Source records
----

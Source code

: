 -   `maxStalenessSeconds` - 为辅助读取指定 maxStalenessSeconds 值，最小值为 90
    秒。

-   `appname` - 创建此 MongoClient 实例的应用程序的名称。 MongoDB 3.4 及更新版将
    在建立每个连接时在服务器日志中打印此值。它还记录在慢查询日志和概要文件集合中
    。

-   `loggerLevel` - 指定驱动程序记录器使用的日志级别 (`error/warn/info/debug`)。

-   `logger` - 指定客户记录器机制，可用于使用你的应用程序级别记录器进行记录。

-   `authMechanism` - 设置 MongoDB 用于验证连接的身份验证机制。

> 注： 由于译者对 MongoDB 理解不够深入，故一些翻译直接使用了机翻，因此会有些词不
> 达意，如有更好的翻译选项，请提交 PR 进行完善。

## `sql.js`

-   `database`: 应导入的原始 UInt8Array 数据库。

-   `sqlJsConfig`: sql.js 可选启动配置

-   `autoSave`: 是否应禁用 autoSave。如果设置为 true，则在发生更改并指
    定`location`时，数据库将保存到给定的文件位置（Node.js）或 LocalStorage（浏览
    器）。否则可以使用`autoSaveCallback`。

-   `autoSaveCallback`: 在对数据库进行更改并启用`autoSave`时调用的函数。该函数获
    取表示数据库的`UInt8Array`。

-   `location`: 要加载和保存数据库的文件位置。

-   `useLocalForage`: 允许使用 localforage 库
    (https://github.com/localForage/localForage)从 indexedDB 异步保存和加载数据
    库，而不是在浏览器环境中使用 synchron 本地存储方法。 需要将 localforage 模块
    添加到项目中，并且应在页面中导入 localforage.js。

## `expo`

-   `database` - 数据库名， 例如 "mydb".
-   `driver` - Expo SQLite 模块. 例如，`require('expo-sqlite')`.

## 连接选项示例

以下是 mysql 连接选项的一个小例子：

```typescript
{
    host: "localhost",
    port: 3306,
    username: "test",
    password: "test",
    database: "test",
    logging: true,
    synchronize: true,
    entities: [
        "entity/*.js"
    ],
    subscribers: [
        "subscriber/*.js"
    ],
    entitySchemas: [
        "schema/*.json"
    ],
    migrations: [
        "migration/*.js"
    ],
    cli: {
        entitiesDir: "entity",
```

----

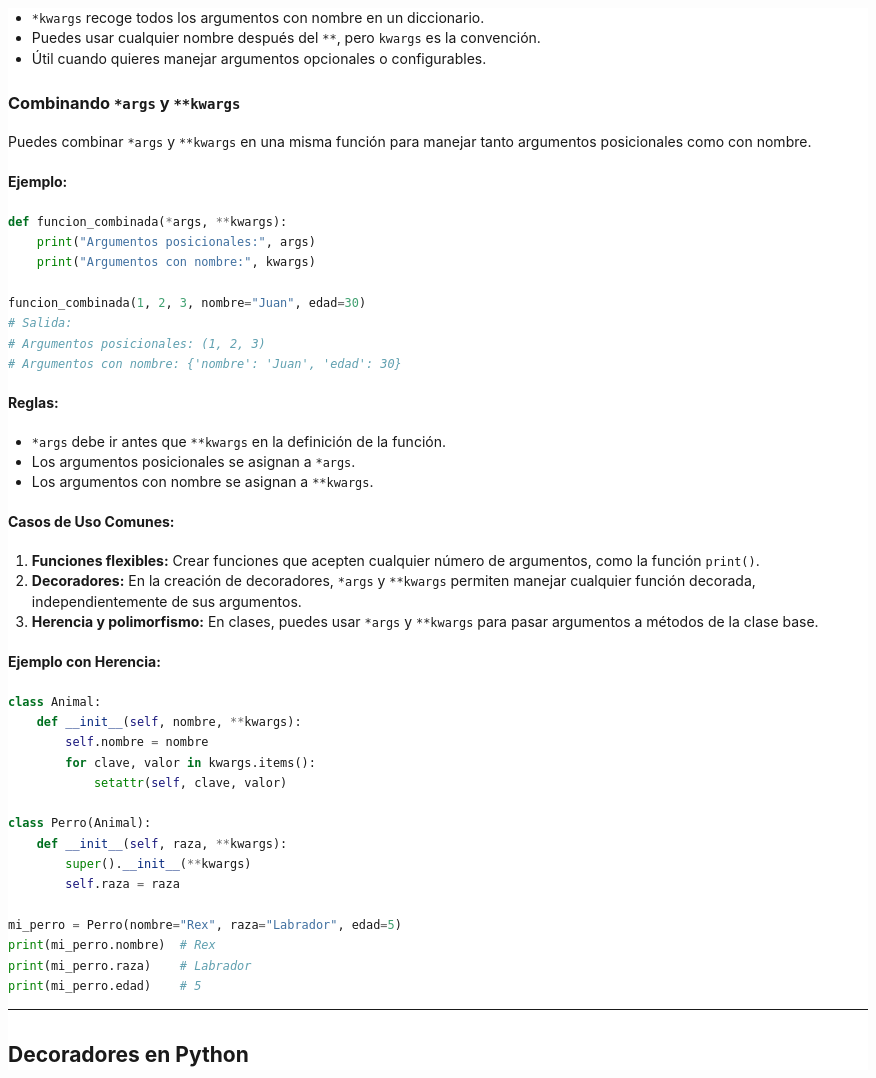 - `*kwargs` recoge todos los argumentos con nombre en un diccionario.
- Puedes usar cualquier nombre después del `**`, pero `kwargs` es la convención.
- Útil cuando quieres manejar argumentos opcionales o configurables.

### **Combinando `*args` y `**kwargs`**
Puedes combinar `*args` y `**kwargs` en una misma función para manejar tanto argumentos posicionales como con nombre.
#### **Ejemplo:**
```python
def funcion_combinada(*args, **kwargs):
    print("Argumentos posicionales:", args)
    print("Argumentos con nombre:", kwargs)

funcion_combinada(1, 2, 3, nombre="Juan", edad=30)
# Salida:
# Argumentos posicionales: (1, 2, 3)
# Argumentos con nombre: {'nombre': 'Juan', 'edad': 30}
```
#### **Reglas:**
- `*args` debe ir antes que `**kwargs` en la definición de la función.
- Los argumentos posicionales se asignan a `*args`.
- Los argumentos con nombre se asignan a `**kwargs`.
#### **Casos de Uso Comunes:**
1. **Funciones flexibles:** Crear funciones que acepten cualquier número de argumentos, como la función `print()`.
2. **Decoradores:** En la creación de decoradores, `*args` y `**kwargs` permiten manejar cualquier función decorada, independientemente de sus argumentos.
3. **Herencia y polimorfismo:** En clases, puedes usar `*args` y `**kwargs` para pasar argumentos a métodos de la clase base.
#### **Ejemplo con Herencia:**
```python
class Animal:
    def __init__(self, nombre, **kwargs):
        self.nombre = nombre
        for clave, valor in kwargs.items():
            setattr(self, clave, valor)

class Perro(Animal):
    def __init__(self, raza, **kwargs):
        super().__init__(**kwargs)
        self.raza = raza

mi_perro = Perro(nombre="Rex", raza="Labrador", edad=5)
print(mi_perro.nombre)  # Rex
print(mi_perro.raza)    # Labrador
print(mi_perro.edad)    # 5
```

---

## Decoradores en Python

----

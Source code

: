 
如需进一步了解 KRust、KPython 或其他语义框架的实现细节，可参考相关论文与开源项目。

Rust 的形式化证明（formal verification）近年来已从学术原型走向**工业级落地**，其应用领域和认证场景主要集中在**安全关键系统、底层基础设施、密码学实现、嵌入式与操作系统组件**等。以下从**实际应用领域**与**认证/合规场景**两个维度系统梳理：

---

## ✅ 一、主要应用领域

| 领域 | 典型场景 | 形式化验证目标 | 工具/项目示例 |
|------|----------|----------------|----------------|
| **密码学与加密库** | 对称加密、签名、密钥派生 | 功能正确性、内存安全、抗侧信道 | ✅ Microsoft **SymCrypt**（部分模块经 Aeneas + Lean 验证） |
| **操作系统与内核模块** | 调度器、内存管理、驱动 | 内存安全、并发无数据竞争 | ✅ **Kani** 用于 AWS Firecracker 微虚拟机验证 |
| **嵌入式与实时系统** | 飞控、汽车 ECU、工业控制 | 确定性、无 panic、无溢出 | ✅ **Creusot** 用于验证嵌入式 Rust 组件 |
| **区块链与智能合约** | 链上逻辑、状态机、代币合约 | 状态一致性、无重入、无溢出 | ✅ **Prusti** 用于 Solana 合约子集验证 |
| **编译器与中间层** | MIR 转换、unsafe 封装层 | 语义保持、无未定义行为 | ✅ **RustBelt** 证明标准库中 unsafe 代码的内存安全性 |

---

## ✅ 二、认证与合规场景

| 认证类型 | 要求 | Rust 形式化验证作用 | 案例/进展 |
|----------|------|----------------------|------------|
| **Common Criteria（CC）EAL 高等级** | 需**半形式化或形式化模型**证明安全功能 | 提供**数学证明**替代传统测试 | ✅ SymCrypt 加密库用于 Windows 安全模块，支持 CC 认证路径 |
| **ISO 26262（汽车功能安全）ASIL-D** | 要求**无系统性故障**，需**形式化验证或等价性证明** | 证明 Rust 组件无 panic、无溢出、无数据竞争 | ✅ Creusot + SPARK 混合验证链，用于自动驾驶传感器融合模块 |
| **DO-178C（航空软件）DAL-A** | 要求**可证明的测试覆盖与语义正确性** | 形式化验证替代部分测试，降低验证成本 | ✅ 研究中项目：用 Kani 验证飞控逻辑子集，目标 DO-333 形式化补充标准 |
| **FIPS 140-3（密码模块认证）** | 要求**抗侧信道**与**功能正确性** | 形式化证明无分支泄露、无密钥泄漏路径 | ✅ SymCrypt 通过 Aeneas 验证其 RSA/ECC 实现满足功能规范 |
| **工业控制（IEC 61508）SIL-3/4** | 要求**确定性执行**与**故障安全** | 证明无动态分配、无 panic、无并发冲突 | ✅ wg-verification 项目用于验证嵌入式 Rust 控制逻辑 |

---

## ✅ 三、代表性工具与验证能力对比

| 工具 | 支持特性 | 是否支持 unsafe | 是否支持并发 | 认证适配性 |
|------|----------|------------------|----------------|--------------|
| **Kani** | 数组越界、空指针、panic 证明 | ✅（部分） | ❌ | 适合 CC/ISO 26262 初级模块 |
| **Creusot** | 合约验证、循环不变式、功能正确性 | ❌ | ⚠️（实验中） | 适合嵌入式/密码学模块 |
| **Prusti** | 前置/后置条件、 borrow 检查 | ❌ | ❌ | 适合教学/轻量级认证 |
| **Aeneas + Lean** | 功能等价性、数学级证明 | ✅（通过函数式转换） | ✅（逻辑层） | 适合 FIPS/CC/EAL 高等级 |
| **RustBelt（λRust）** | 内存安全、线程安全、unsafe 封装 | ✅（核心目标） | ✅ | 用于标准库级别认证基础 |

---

----

What is being asked: Run a filter over the data above and keep each line that contains the word "工业控制".

Exercise result:
| **嵌入式与实时系统** | 飞控、汽车 ECU、工业控制 | 确定性、无 panic、无溢出 | ✅ **Creusot** 用于验证嵌入式 Rust 组件 |
| **工业控制（IEC 61508）SIL-3/4** | 要求**确定性执行**与**故障安全** | 证明无动态分配、无 panic、无并发冲突 | ✅ wg-verification 项目用于验证嵌入式 Rust 控制逻辑 |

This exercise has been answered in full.